[Data items]
------------------------------------------------------------------------

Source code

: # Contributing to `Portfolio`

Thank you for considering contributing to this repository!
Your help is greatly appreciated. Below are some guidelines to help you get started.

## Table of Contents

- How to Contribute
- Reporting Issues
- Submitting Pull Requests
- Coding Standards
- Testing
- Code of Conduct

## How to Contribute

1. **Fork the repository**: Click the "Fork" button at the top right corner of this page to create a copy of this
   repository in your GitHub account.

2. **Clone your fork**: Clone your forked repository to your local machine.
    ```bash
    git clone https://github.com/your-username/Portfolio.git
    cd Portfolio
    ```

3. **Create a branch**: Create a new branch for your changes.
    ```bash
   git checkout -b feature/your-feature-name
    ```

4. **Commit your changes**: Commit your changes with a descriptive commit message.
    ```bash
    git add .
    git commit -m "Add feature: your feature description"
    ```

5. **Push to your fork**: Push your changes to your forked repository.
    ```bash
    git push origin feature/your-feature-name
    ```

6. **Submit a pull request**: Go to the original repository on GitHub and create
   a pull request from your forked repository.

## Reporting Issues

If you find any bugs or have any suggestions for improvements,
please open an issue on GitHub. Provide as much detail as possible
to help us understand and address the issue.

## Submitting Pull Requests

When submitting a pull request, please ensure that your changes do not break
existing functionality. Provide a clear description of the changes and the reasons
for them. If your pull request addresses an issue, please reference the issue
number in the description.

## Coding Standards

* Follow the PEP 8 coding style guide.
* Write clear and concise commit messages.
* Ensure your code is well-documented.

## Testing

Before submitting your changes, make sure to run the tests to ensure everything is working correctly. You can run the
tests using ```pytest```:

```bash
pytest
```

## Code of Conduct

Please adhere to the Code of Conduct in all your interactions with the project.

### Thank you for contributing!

------------------------------------------------------------------------

• [PROBLEM REQUIREMENTS]
Write out the records again, exactly as given.

• [TASK ANSWER]
Source code

: # Contributing to `Portfolio`

Thank you for considering contributing to this repository!
Your help is greatly appreciated. Below are some guidelines to help you get started.

## Table of Contents

- How to Contribute
- Reporting Issues
- Submitting Pull Requests
- Coding Standards
- Testing
- Code of Conduct

## How to Contribute

1. **Fork the repository**: Click the "Fork" button at the top right corner of this page to create a copy of this
   repository in your GitHub account.

2. **Clone your fork**: Clone your forked repository to your local machine.
    ```bash
    git clone https://github.com/your-username/Portfolio.git
    cd Portfolio
    ```

3. **Create a branch**: Create a new branch for your changes.
    ```bash
   git checkout -b feature/your-feature-name
    ```

4. **Commit your changes**: Commit your changes with a descriptive commit message.
    ```bash
    git add .
    git commit -m "Add feature: your feature description"
    ```

5. **Push to your fork**: Push your changes to your forked repository.
    ```bash
    git push origin feature/your-feature-name
    ```

6. **Submit a pull request**: Go to the original repository on GitHub and create
   a pull request from your forked repository.

## Reporting Issues

If you find any bugs or have any suggestions for improvements,
please open an issue on GitHub. Provide as much detail as possible
to help us understand and address the issue.

## Submitting Pull Requests

When submitting a pull request, please ensure that your changes do not break
existing functionality. Provide a clear description of the changes and the reasons
for them. If your pull request addresses an issue, please reference the issue
number in the description.

## Coding Standards

* Follow the PEP 8 coding style guide.
* Write clear and concise commit messages.
* Ensure your code is well-documented.

## Testing

Before submitting your changes, make sure to run the tests to ensure everything is working correctly. You can run the
tests using ```pytest```:

```bash
pytest
```

## Code of Conduct

Please adhere to the Code of Conduct in all your interactions with the project.

### Thank you for contributing!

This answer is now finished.